> What the exercise asks
Given the material below, return only the lines starting at the line with "## Azure Functions" and ending at the line with "1. Azure subscription.", exactly as they appear.

*** Recorded information ***

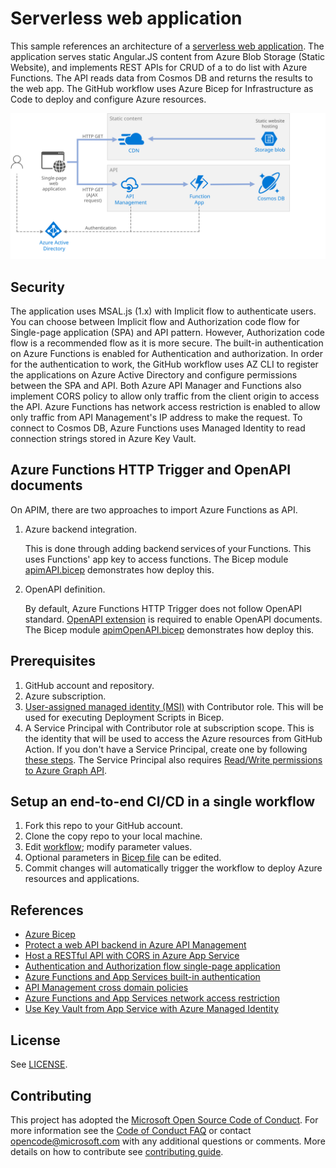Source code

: # Serverless web application

This sample references an architecture of a [serverless web application](https://docs.microsoft.com/en-us/azure/architecture/reference-architectures/serverless/web-app). The application serves static Angular.JS content from Azure Blob Storage (Static Website), and implements REST APIs for CRUD of a to do list with Azure Functions. The API reads data from Cosmos DB and returns the results to the web app. The GitHub workflow uses Azure Bicep for Infrastructure as Code to deploy and configure Azure resources.

![Architecture Diagram](./media/serverless-web-app.svg)

## Security

The application uses MSAL.js (1.x) with Implicit flow to authenticate users. You can choose between Implicit flow and Authorization code flow for Single-page application (SPA) and API pattern. However, Authorization code flow is a recommended flow as it is more secure. The built-in authentication on Azure Functions is enabled for Authentication and authorization. In order for the authentication to work, the GitHub workflow uses AZ CLI to register the applications on Azure Active Directory and configure permissions between the SPA and API. Both Azure API Manager and Functions also implement CORS policy to allow only traffic from the client origin to access the API. Azure Functions has network access restriction is enabled to allow only traffic from API Management's IP address to make the request. To connect to Cosmos DB, Azure Functions uses Managed Identity to read connection strings stored in Azure Key Vault.

## Azure Functions HTTP Trigger and OpenAPI documents

On APIM, there are two approaches to import Azure Functions as API.

1. Azure backend integration.

    This is done through adding backend services of your Functions. This uses Functions' app key to access functions. The Bicep module [apimAPI.bicep](./deploy/modules/apimAPI.bicep) demonstrates how deploy this.

1. OpenAPI definition.

    By default, Azure Functions HTTP Trigger does not follow OpenAPI standard. [OpenAPI extension](https://github.com/Azure/azure-functions-openapi-extension/blob/main/docs/.enable-open-api-endpoints-in-proc.md) is required to enable OpenAPI documents. The Bicep module [apimOpenAPI.bicep](./deploy/modules/apimOpenAPI.bicep) demonstrates how deploy this.

## Prerequisites

1. GitHub account and repository.
1. Azure subscription.
1. [User-assigned managed identity (MSI)](https://docs.microsoft.com/en-us/azure/active-directory/managed-identities-azure-resources/how-manage-user-assigned-managed-identities?pivots=identity-mi-methods-azp#create-a-user-assigned-managed-identity) with Contributor role. This will be used for executing Deployment Scripts in Bicep.
1. A Service Principal with Contributor role at subscription scope. This is the identity that will be used to access the Azure resources from GitHub Action. If you don't have a Service Principal, create one by following [these steps](https://docs.microsoft.com/en-us/azure/developer/github/connect-from-azure). The Service Principal also requires [Read/Write permissions to Azure Graph API](https://docs.microsoft.com/en-us/graph/notifications-integration-app-registration#api-permissions).

## Setup an end-to-end CI/CD in a single workflow

1. Fork this repo to your GitHub account.
1. Clone the copy repo to your local machine.
1. Edit [workflow](./.github/workflows/serverless-api.yml); modify parameter values.
1. Optional parameters in [Bicep file](./deploy/main.bicep) can be edited.
1. Commit changes will automatically trigger the workflow to deploy Azure resources and applications.

## References

* [Azure Bicep](https://docs.microsoft.com/en-us/azure/azure-resource-manager/bicep/overview)
* [Protect a web API backend in Azure API Management](https://docs.microsoft.com/en-us/azure/api-management/api-management-howto-protect-backend-with-aad)
* [Host a RESTful API with CORS in Azure App Service](https://docs.microsoft.com/en-us/azure/app-service/app-service-web-tutorial-rest-api)
* [Authentication and Authorization flow single-page application](https://docs.microsoft.com/en-us/azure/active-directory/develop/scenario-spa-overview)
* [Azure Functions and App Services built-in authentication](https://docs.microsoft.com/en-us/azure/app-service/overview-authentication-authorization)
* [API Management cross domain policies](https://docs.microsoft.com/en-us/azure/api-management/api-management-cross-domain-policies#AllowCrossDomainCalls)
* [Azure Functions and App Services network access restriction](https://docs.microsoft.com/en-us/azure/app-service/networking-features#access-restrictions)
* [Use Key Vault from App Service with Azure Managed Identity](https://docs.microsoft.com/en-us/samples/azure-samples/app-service-msi-keyvault-dotnet/keyvault-msi-appservice-sample/)

## License

See [LICENSE](./LICENSE.md).

## Contributing

This project has adopted the [Microsoft Open Source Code of Conduct](https://opensource.microsoft.com/codeofconduct/). For more information see the [Code of Conduct FAQ](https://opensource.microsoft.com/codeofconduct/faq/) or contact [opencode@microsoft.com](mailto:opencode@microsoft.com) with any additional questions or comments. More details on how to contribute see [contributing guide](./CONTRIBUTING.md).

***

> Task result
## Azure Functions HTTP Trigger and OpenAPI documents

On APIM, there are two approaches to import Azure Functions as API.

1. Azure backend integration.

    This is done through adding backend services of your Functions. This uses Functions' app key to access functions. The Bicep module [apimAPI.bicep](./deploy/modules/apimAPI.bicep) demonstrates how deploy this.

1. OpenAPI definition.

    By default, Azure Functions HTTP Trigger does not follow OpenAPI standard. [OpenAPI extension](https://github.com/Azure/azure-functions-openapi-extension/blob/main/docs/.enable-open-api-endpoints-in-proc.md) is required to enable OpenAPI documents. The Bicep module [apimOpenAPI.bicep](./deploy/modules/apimOpenAPI.bicep) demonstrates how deploy this.

## Prerequisites

1. GitHub account and repository.
1. Azure subscription.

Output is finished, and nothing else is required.